A recent Ottawa court decision provides helpful confirmation of the existing law respecting the rights of condominium corporations to prevent short-term tenancies.
In the case of Ottawa-Carleton Standard Condominium Corporation No. 961 v. Menzies – which we will cite as OCSCC 961 – the Court held that an owner’s short-term rentals, arranged through “numerous websites such as Airbnb”, violate the corporation’s Declaration and Rules.
The corporation’s Declaration states that the units can be used only as single family dwellings. The Court said:
“Single family use” cannot be interpreted to include one’s operation of a hotel-like business, with units being offered to complete strangers on the internet, on a repeated basis, for durations as short as a single night. Single family use is incompatible with the concepts of “check in” and “check out” times, “cancellation policies”, “security deposits”, “cleaning fees”, instructions on what to do with dirty towels/sheets and it does not operate on credit card payments.
Moreover “Single family use” could not have contemplated including the use of a unit to house out-of-town witnesses and experts for trial preparation or the unit being offered on silent auctions for not-for-profit organizations or to hold a law firm’s office functions and Christmas parties. What has happened in this case is a commercial use of the unit.
The corporation also passed a Rule placing a four-month minimum on the duration of tenancies. The Court said that “rules requiring that leases be in excess of 4 months have been found to be valid and enforceable.”
So, in summary, this is another helpful decision that serves to reinforce previous cases upholding similar provisions in condominium Declarations and Rules.
Another note that I hasten to add is as follows: the courts have previously upheld Rules prohibiting short-term tenancies even in cases where the Declaration doesn’t contain any “single family” provision, but rather says that the units can only be used for “residential purposes”. In my view, some of the reasoning in the OCSCC 961 decision (for instance, the reference to “commercial use”) might also be helpful in those situations. Anyway, my point is that even if your Declaration doesn’t include a “single family” provision, you might still be able to pass and enforce a Rule against short-term tenancies. This is something that may depend upon the specific wording of the Declaration in each case.
The OCSCC 961 decision also contains some other interesting findings. For instance:
- The Court said: “In the absence of a definition in the condominium documents of what constitutes a ‘single family’, the courts have defined a ‘family’ as a ‘social unit consisting of parent(s) and their children, whether natural or adopted, and includes other relatives if living with the primary group’”. So this is another reminder that condominium corporations with “single family” provisions in their Declarations should consider establishing a definition of family, perhaps by Rule. Otherwise, the above definition from the courts – which is an extremely narrow definition – may apply!
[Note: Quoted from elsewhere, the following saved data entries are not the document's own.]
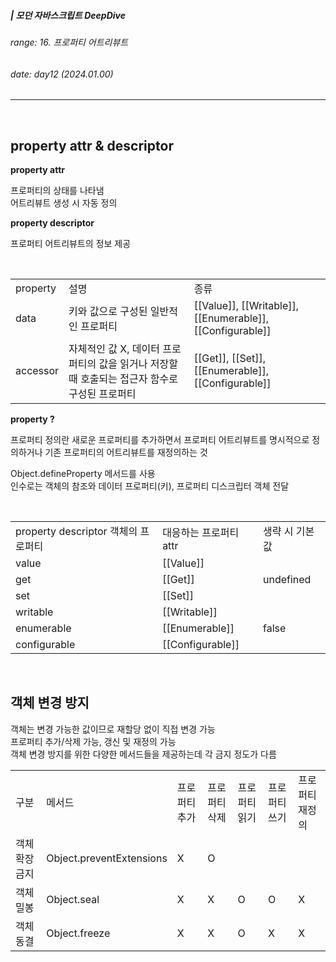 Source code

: ##### | 모던 자바스크립트 DeepDive <br />

###### range: 16. 프로퍼티 어트리뷰트 <br />

###### date: day12 (2024.01.00) <br />

<hr />
<br />

## property attr & descriptor

**property attr** <br />

프로퍼티의 상태를 나타냄 <br />
어트리뷰트 생성 시 자동 정의 <br />

**property descriptor** <br />

프로퍼티 어트리뷰트의 정보 제공 <br />

<br />

<table>
    <tr>
        <td>property</td>
        <td>설명</td>
        <td>종류</td>
    </tr>
    <tr>
        <td>data</td>
        <td>키와 값으로 구성된 일반적인 프로퍼티</td>
        <td>[[Value]], [[Writable]], [[Enumerable]], [[Configurable]]</td>
    </tr>
    <tr>
        <td>accessor</td>
        <td>자체적인 값 X, 데이터 프로퍼티의 값을 읽거나 저장할 때 호출되는 접근자 함수로 구성된 프로퍼티</td>
        <td>[[Get]], [[Set]], [[Enumerable]], [[Configurable]]</td>
    </tr>
</table>

**property ?**

프로퍼티 정의란 새로운 프로퍼티를 추가하면서 프로퍼티 어트리뷰트를 명시적으로 정의하거나 기존 프로퍼티의 어트리뷰트를 재정의하는 것 <br />

Object.defineProperty 메서드를 사용 <br />
인수로는 객체의 참조와 데이터 프로퍼티(키), 프로퍼티 디스크립터 객체 전달

<br />

<table>
    <tr>
        <td>property descriptor 객체의 프로퍼티</td>
        <td>대응하는 프로퍼티 attr</td>
        <td>생략 시 기본값</td>
    </tr>
    <tr>
        <td>value</td>
        <td>[[Value]]</td>
        <td rowspan="3">undefined</td>
    </tr>
    <tr>
        <td>get</td>
        <td>[[Get]]</td>
    </tr>
    <tr>
        <td>set</td>
        <td>[[Set]]</td>
    </tr>
    <tr>
        <td>writable</td>
        <td>[[Writable]]</td>
        <td rowspan="3">false</td>
    </tr>
    <tr>
        <td>enumerable</td>
        <td>[[Enumerable]]</td>
    </tr>
    <tr>
        <td>configurable</td>
        <td>[[Configurable]]</td>
    </tr>
</table>

<br />

## 객체 변경 방지

객체는 변경 가능한 값이므로 재할당 없이 직접 변경 가능 <br />
프로퍼티 추가/삭제 가능, 갱신 및 재정의 가능 <br />
객체 변경 방지를 위한 다양한 메서드들을 제공하는데 각 금지 정도가 다름 <br />

<table>
    <tr>
        <td>구분</td>
        <td>메서드</td>
        <td>프로퍼티 추가</td>
        <td>프로퍼티 삭제</td>
        <td>프로퍼티 읽기</td>
        <td>프로퍼티 쓰기</td>
        <td>프로퍼티 재정의</td>
    </tr>
        <tr>
        <td>객체 확장 금지</td>
        <td>Object.preventExtensions</td>
        <td>X</td>
        <td colspan="4">O</td>
    </tr>
        <tr>
        <td>객체 밀봉</td>
        <td>Object.seal</td>
        <td>X</td>
        <td>X</td>
        <td>O</td>
        <td>O</td>
        <td>X</td>
    </tr>
        <tr>
        <td>객체 동결</td>
        <td>Object.freeze</td>
        <td>X</td>
        <td>X</td>
        <td>O</td>
        <td>X</td>
        <td>X</td>
    </tr>
</table>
- The Court also confirmed, as has been held in previous cases, that mandatory mediation and arbitration (under Section 132 of the Condominium Act, 1998) does not apply when the dispute involves any parties other than the condominium corporation and the owner. In this case, the owner had incorporated a company to manage and lease the unit; and the Court held that this company was a necessary party to the dispute. The Court also held that the owner had waived any rights to mandatory mediation and arbitration because the owner’s management company had commenced a Court Application (respecting essentially the same issues) against the condominium corporation – even though that Application had since been abandoned.
This is yet another strong decision in support of condominium corporations looking to prohibit short-term tenancies.